- **Exercise**
Determine how many lines in the material below contain the word "gmall", and give that number without comment.

- **Recorded data**

Segment Open

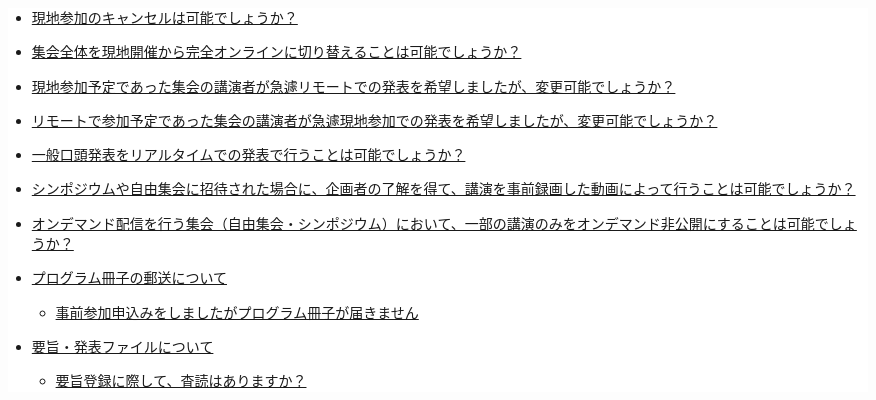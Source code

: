   - [現地参加のキャンセルは可能でしょうか？](https://esj-meeting.net/faq_ja/#%E7%8F%BE%E5%9C%B0%E5%8F%82%E5%8A%A0%E3%81%AE%E3%82%AD%E3%83%A3%E3%83%B3%E3%82%BB%E3%83%AB%E3%81%AF%E5%8F%AF%E8%83%BD%E3%81%A7%E3%81%97%E3%82%87%E3%81%86%E3%81%8B%EF%BC%9F)

  - [集会全体を現地開催から完全オンラインに切り替えることは可能でしょうか？](https://esj-meeting.net/faq_ja/#%E9%9B%86%E4%BC%9A%E5%85%A8%E4%BD%93%E3%82%92%E7%8F%BE%E5%9C%B0%E9%96%8B%E5%82%AC%E3%81%8B%E3%82%89%E5%AE%8C%E5%85%A8%E3%82%AA%E3%83%B3%E3%83%A9%E3%82%A4%E3%83%B3%E3%81%AB%E5%88%87%E3%82%8A%E6%9B%BF%E3%81%88%E3%82%8B%E3%81%93%E3%81%A8%E3%81%AF%E5%8F%AF%E8%83%BD%E3%81%A7%E3%81%97%E3%82%87%E3%81%86%E3%81%8B%EF%BC%9F)

  - [現地参加予定であった集会の講演者が急遽リモートでの発表を希望しましたが、変更可能でしょうか？](https://esj-meeting.net/faq_ja/#%E7%8F%BE%E5%9C%B0%E5%8F%82%E5%8A%A0%E4%BA%88%E5%AE%9A%E3%81%A7%E3%81%82%E3%81%A3%E3%81%9F%E9%9B%86%E4%BC%9A%E3%81%AE%E8%AC%9B%E6%BC%94%E8%80%85%E3%81%8C%E6%80%A5%E9%81%BD%E3%83%AA%E3%83%A2%E3%83%BC%E3%83%88%E3%81%A7%E3%81%AE%E7%99%BA%E8%A1%A8%E3%82%92%E5%B8%8C%E6%9C%9B%E3%81%97%E3%81%BE%E3%81%97%E3%81%9F%E3%81%8C%E3%80%81%E5%A4%89%E6%9B%B4%E5%8F%AF%E8%83%BD%E3%81%A7%E3%81%97%E3%82%87%E3%81%86%E3%81%8B%EF%BC%9F)

  - [リモートで参加予定であった集会の講演者が急遽現地参加での発表を希望しましたが、変更可能でしょうか？](https://esj-meeting.net/faq_ja/#%E3%83%AA%E3%83%A2%E3%83%BC%E3%83%88%E3%81%A7%E5%8F%82%E5%8A%A0%E4%BA%88%E5%AE%9A%E3%81%A7%E3%81%82%E3%81%A3%E3%81%9F%E9%9B%86%E4%BC%9A%E3%81%AE%E8%AC%9B%E6%BC%94%E8%80%85%E3%81%8C%E6%80%A5%E9%81%BD%E7%8F%BE%E5%9C%B0%E5%8F%82%E5%8A%A0%E3%81%A7%E3%81%AE%E7%99%BA%E8%A1%A8%E3%82%92%E5%B8%8C%E6%9C%9B%E3%81%97%E3%81%BE%E3%81%97%E3%81%9F%E3%81%8C%E3%80%81%E5%A4%89%E6%9B%B4%E5%8F%AF%E8%83%BD%E3%81%A7%E3%81%97%E3%82%87%E3%81%86%E3%81%8B%EF%BC%9F)

  - [一般口頭発表をリアルタイムでの発表で行うことは可能でしょうか？](https://esj-meeting.net/faq_ja/#%E4%B8%80%E8%88%AC%E5%8F%A3%E9%A0%AD%E7%99%BA%E8%A1%A8%E3%82%92%E3%83%AA%E3%82%A2%E3%83%AB%E3%82%BF%E3%82%A4%E3%83%A0%E3%81%A7%E3%81%AE%E7%99%BA%E8%A1%A8%E3%81%A7%E8%A1%8C%E3%81%86%E3%81%93%E3%81%A8%E3%81%AF%E5%8F%AF%E8%83%BD%E3%81%A7%E3%81%97%E3%82%87%E3%81%86%E3%81%8B%EF%BC%9F)

  - [シンポジウムや自由集会に招待された場合に、企画者の了解を得て、講演を事前録画した動画によって行うことは可能でしょうか？](https://esj-meeting.net/faq_ja/#%E3%82%B7%E3%83%B3%E3%83%9D%E3%82%B8%E3%82%A6%E3%83%A0%E3%82%84%E8%87%AA%E7%94%B1%E9%9B%86%E4%BC%9A%E3%81%AB%E6%8B%9B%E5%BE%85%E3%81%95%E3%82%8C%E3%81%9F%E5%A0%B4%E5%90%88%E3%81%AB%E3%80%81%E4%BC%81%E7%94%BB%E8%80%85%E3%81%AE%E4%BA%86%E8%A7%A3%E3%82%92%E5%BE%97%E3%81%A6%E3%80%81%E8%AC%9B%E6%BC%94%E3%82%92%E4%BA%8B%E5%89%8D%E9%8C%B2%E7%94%BB%E3%81%97%E3%81%9F%E5%8B%95%E7%94%BB%E3%81%AB%E3%82%88%E3%81%A3%E3%81%A6%E8%A1%8C%E3%81%86%E3%81%93%E3%81%A8%E3%81%AF%E5%8F%AF%E8%83%BD%E3%81%A7%E3%81%97%E3%82%87%E3%81%86%E3%81%8B%EF%BC%9F)

  - [オンデマンド配信を行う集会（自由集会・シンポジウム）において、一部の講演のみをオンデマンド非公開にすることは可能でしょうか？](https://esj-meeting.net/faq_ja/#%E3%82%AA%E3%83%B3%E3%83%87%E3%83%9E%E3%83%B3%E3%83%89%E9%85%8D%E4%BF%A1%E3%82%92%E8%A1%8C%E3%81%86%E9%9B%86%E4%BC%9A%EF%BC%88%E8%87%AA%E7%94%B1%E9%9B%86%E4%BC%9A%E3%83%BB%E3%82%B7%E3%83%B3%E3%83%9D%E3%82%B8%E3%82%A6%E3%83%A0%EF%BC%89%E3%81%AB%E3%81%8A%E3%81%84%E3%81%A6%E3%80%81%E4%B8%80%E9%83%A8%E3%81%AE%E8%AC%9B%E6%BC%94%E3%81%AE%E3%81%BF%E3%82%92%E3%82%AA%E3%83%B3%E3%83%87%E3%83%9E%E3%83%B3%E3%83%89%E9%9D%9E%E5%85%AC%E9%96%8B%E3%81%AB%E3%81%99%E3%82%8B%E3%81%93%E3%81%A8%E3%81%AF%E5%8F%AF%E8%83%BD%E3%81%A7%E3%81%97%E3%82%87%E3%81%86%E3%81%8B%EF%BC%9F)

- [プログラム冊子の郵送について](https://esj-meeting.net/faq_ja/#%E3%83%97%E3%83%AD%E3%82%B0%E3%83%A9%E3%83%A0%E5%86%8A%E5%AD%90%E3%81%AE%E9%83%B5%E9%80%81%E3%81%AB%E3%81%A4%E3%81%84%E3%81%A6)

  - [事前参加申込みをしましたがプログラム冊子が届きません](https://esj-meeting.net/faq_ja/#%E4%BA%8B%E5%89%8D%E5%8F%82%E5%8A%A0%E7%94%B3%E8%BE%BC%E3%81%BF%E3%82%92%E3%81%97%E3%81%BE%E3%81%97%E3%81%9F%E3%81%8C%E3%83%97%E3%83%AD%E3%82%B0%E3%83%A9%E3%83%A0%E5%86%8A%E5%AD%90%E3%81%8C%E5%B1%8A%E3%81%8D%E3%81%BE%E3%81%9B%E3%82%93)

- [要旨・発表ファイルについて](https://esj-meeting.net/faq_ja/#%E8%A6%81%E6%97%A8%E3%83%BB%E7%99%BA%E8%A1%A8%E3%83%95%E3%82%A1%E3%82%A4%E3%83%AB%E3%81%AB%E3%81%A4%E3%81%84%E3%81%A6)

  - [要旨登録に際して、査読はありますか？](https://esj-meeting.net/faq_ja/#%E8%A6%81%E6%97%A8%E7%99%BB%E9%8C%B2%E3%81%AB%E9%9A%9B%E3%81%97%E3%81%A6%E3%80%81%E6%9F%BB%E8%AA%AD%E3%81%AF%E3%81%82%E3%82%8A%E3%81%BE%E3%81%99%E3%81%8B%EF%BC%9F)
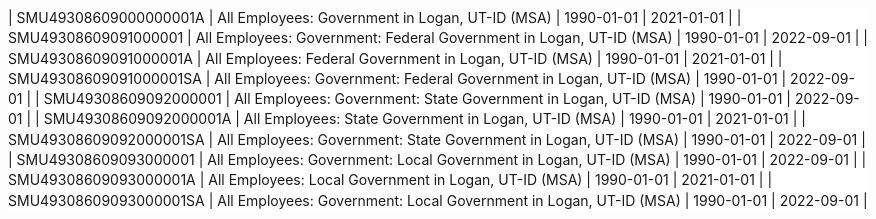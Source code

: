 | SMU49308609000000001A     | All Employees: Government in Logan, UT-ID (MSA)                                                               | 1990-01-01          | 2021-01-01        |
| SMU49308609091000001      | All Employees: Government: Federal Government in Logan, UT-ID (MSA)                                           | 1990-01-01          | 2022-09-01        |
| SMU49308609091000001A     | All Employees: Federal Government in Logan, UT-ID (MSA)                                                       | 1990-01-01          | 2021-01-01        |
| SMU49308609091000001SA    | All Employees: Government: Federal Government in Logan, UT-ID (MSA)                                           | 1990-01-01          | 2022-09-01        |
| SMU49308609092000001      | All Employees: Government: State Government in Logan, UT-ID (MSA)                                             | 1990-01-01          | 2022-09-01        |
| SMU49308609092000001A     | All Employees: State Government in Logan, UT-ID (MSA)                                                         | 1990-01-01          | 2021-01-01        |
| SMU49308609092000001SA    | All Employees: Government: State Government in Logan, UT-ID (MSA)                                             | 1990-01-01          | 2022-09-01        |
| SMU49308609093000001      | All Employees: Government: Local Government in Logan, UT-ID (MSA)                                             | 1990-01-01          | 2022-09-01        |
| SMU49308609093000001A     | All Employees: Local Government in Logan, UT-ID (MSA)                                                         | 1990-01-01          | 2021-01-01        |
| SMU49308609093000001SA    | All Employees: Government: Local Government in Logan, UT-ID (MSA)                                             | 1990-01-01          | 2022-09-01        |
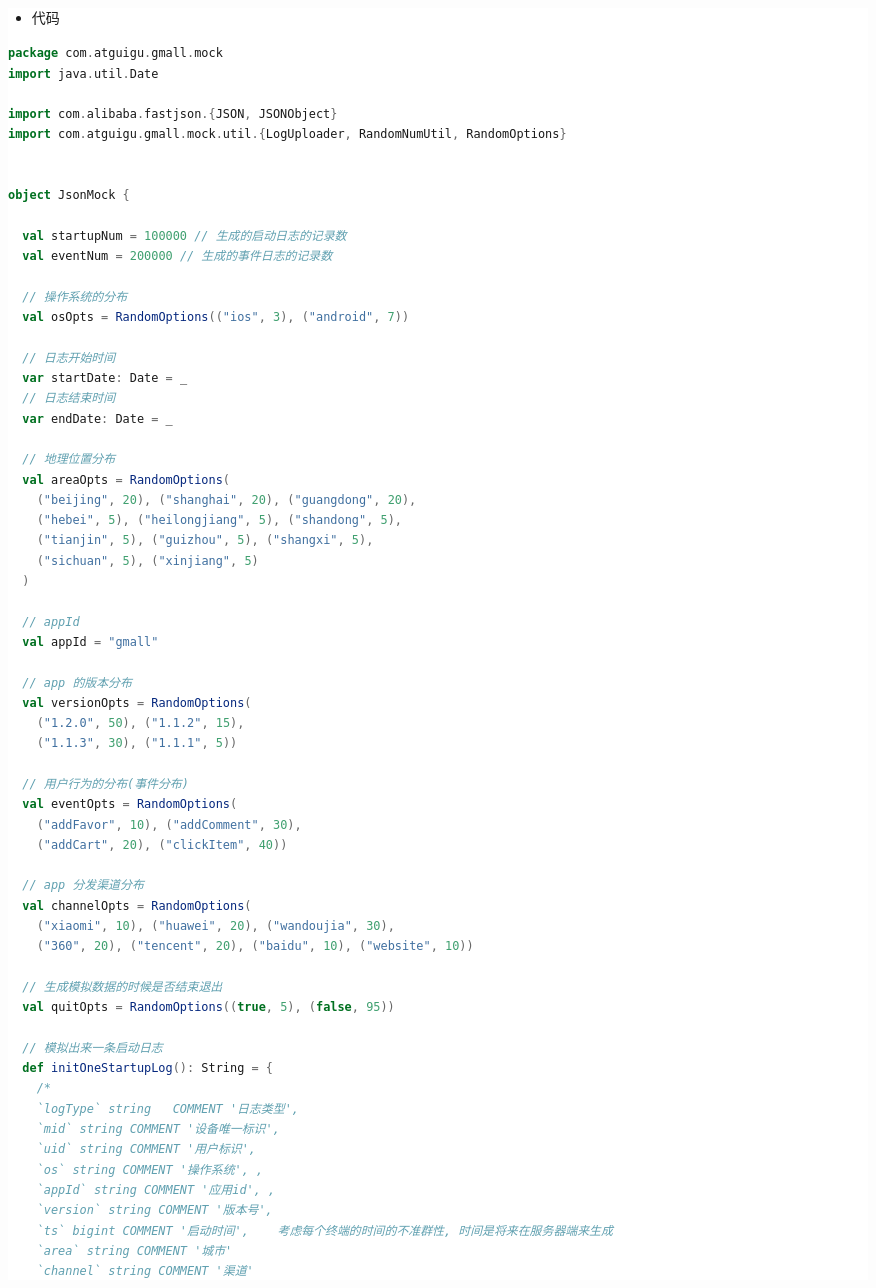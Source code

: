 - 代码

```scala
package com.atguigu.gmall.mock
import java.util.Date

import com.alibaba.fastjson.{JSON, JSONObject}
import com.atguigu.gmall.mock.util.{LogUploader, RandomNumUtil, RandomOptions}


object JsonMock {

  val startupNum = 100000 // 生成的启动日志的记录数
  val eventNum = 200000 // 生成的事件日志的记录数

  // 操作系统的分布
  val osOpts = RandomOptions(("ios", 3), ("android", 7))

  // 日志开始时间
  var startDate: Date = _
  // 日志结束时间
  var endDate: Date = _

  // 地理位置分布
  val areaOpts = RandomOptions(
    ("beijing", 20), ("shanghai", 20), ("guangdong", 20),
    ("hebei", 5), ("heilongjiang", 5), ("shandong", 5),
    ("tianjin", 5), ("guizhou", 5), ("shangxi", 5),
    ("sichuan", 5), ("xinjiang", 5)
  )

  // appId
  val appId = "gmall"

  // app 的版本分布
  val versionOpts = RandomOptions(
    ("1.2.0", 50), ("1.1.2", 15),
    ("1.1.3", 30), ("1.1.1", 5))

  // 用户行为的分布(事件分布)
  val eventOpts = RandomOptions(
    ("addFavor", 10), ("addComment", 30),
    ("addCart", 20), ("clickItem", 40))

  // app 分发渠道分布
  val channelOpts = RandomOptions(
    ("xiaomi", 10), ("huawei", 20), ("wandoujia", 30),
    ("360", 20), ("tencent", 20), ("baidu", 10), ("website", 10))

  // 生成模拟数据的时候是否结束退出
  val quitOpts = RandomOptions((true, 5), (false, 95))

  // 模拟出来一条启动日志
  def initOneStartupLog(): String = {
    /*
    `logType` string   COMMENT '日志类型',
    `mid` string COMMENT '设备唯一标识',
    `uid` string COMMENT '用户标识',
    `os` string COMMENT '操作系统', ,
    `appId` string COMMENT '应用id', ,
    `version` string COMMENT '版本号',
    `ts` bigint COMMENT '启动时间',    考虑每个终端的时间的不准群性, 时间是将来在服务器端来生成
    `area` string COMMENT '城市'
    `channel` string COMMENT '渠道'
```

Segment Closed

- **Result below**
3